=== WORKING DATA ===
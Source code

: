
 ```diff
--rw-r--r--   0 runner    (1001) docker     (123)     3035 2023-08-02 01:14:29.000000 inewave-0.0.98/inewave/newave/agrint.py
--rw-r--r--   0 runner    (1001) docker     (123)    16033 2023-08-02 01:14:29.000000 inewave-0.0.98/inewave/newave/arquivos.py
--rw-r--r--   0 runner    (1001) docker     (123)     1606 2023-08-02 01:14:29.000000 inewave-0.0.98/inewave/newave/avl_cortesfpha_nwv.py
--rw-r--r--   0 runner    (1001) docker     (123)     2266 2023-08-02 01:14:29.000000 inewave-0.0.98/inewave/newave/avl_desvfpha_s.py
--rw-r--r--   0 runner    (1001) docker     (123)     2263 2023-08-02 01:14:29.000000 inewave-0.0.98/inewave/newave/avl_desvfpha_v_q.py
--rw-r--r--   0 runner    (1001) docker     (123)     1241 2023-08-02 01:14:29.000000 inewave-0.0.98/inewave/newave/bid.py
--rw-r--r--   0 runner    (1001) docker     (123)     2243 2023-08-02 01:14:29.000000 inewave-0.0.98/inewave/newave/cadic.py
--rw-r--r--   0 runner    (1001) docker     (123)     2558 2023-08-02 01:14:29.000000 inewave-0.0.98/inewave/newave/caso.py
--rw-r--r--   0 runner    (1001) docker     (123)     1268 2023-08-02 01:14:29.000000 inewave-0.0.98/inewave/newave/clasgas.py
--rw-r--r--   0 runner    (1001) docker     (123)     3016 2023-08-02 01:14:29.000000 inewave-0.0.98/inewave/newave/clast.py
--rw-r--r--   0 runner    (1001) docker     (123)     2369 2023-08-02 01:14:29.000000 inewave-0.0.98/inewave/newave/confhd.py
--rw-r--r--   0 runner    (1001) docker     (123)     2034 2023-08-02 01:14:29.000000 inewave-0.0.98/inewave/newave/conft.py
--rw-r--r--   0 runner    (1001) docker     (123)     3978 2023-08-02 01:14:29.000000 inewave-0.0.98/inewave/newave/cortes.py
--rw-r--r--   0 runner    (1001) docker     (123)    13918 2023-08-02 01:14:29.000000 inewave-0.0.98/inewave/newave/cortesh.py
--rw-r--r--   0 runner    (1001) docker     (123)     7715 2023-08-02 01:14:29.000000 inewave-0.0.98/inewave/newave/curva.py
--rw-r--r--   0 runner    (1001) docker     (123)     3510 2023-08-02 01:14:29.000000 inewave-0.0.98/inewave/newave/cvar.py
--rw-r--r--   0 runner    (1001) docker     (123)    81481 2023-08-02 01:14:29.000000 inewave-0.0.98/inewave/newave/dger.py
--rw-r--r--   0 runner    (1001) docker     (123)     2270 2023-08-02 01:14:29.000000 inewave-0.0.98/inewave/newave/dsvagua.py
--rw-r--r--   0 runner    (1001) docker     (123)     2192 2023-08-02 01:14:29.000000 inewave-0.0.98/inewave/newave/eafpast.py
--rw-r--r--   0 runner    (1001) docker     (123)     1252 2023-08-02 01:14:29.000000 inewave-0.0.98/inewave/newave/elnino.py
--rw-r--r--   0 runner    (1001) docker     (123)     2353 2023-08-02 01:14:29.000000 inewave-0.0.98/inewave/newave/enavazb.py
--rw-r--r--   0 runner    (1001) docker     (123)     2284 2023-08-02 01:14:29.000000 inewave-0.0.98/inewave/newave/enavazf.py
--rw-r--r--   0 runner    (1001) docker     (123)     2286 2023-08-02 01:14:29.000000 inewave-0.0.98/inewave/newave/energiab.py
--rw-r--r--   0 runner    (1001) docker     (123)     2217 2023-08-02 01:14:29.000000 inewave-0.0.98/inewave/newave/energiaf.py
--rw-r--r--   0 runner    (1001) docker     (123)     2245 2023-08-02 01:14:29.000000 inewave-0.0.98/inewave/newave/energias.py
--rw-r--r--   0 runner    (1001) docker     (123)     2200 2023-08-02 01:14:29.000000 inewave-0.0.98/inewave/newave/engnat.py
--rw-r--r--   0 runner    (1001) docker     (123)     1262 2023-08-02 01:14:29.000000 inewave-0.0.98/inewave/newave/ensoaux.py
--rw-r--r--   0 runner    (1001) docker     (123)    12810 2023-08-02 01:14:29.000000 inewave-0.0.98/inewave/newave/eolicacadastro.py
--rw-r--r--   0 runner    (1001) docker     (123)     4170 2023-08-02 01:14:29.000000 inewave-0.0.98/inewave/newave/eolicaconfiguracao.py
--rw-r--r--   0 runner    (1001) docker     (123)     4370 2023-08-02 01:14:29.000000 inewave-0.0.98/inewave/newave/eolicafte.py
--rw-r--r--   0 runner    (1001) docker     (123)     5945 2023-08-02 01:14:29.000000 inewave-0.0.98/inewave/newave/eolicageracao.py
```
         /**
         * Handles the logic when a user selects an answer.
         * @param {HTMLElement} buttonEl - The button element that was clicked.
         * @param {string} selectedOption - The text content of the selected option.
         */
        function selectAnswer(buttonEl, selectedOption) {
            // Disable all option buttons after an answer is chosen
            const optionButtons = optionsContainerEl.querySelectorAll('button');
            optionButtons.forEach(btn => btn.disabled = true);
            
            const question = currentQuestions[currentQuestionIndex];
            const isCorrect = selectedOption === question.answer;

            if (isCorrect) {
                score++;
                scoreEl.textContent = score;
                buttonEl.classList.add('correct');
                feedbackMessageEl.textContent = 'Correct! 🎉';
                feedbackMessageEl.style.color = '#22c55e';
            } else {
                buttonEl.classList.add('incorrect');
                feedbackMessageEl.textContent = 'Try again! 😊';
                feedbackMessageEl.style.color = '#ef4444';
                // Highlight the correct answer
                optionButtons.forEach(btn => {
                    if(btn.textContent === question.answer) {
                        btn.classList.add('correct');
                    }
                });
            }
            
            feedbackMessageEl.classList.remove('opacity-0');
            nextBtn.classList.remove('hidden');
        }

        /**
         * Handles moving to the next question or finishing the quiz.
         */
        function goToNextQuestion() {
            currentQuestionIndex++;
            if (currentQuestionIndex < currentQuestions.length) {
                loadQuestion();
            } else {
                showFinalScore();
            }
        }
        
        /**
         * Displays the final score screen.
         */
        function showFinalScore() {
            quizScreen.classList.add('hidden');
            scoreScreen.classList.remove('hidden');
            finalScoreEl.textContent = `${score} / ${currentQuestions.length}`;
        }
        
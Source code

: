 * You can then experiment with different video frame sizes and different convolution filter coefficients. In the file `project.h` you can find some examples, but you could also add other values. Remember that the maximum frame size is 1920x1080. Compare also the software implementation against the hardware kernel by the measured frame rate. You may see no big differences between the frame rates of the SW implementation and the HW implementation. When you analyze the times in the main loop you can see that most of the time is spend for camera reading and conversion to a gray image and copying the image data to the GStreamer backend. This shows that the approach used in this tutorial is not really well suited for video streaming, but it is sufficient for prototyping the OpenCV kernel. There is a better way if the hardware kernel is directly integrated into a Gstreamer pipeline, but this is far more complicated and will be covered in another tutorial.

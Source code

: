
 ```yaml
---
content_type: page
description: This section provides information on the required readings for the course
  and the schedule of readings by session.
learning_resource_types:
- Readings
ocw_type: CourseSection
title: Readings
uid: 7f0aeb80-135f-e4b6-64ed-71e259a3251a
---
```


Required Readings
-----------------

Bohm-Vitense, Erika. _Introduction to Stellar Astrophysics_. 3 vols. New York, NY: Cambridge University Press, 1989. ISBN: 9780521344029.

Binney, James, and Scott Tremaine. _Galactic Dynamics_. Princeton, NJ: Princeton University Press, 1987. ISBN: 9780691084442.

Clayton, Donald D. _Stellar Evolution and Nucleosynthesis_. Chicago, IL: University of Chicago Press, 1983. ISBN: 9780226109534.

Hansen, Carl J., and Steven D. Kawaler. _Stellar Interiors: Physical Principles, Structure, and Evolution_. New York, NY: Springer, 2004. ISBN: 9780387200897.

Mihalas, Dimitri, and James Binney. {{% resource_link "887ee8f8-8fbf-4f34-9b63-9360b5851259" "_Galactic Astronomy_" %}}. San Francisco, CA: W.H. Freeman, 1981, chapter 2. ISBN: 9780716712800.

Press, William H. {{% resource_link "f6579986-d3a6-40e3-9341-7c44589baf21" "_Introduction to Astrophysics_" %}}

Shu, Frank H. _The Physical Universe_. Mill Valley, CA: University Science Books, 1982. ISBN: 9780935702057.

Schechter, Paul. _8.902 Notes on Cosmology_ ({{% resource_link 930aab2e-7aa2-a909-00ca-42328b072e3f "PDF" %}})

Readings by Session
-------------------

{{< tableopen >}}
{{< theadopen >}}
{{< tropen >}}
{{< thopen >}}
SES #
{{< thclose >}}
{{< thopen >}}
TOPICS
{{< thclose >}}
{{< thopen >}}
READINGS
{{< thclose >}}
===
TASK BRIEF: Only the number of lines in the data that hold "optionButtons" should be stated.

YOUR SOLUTION: 3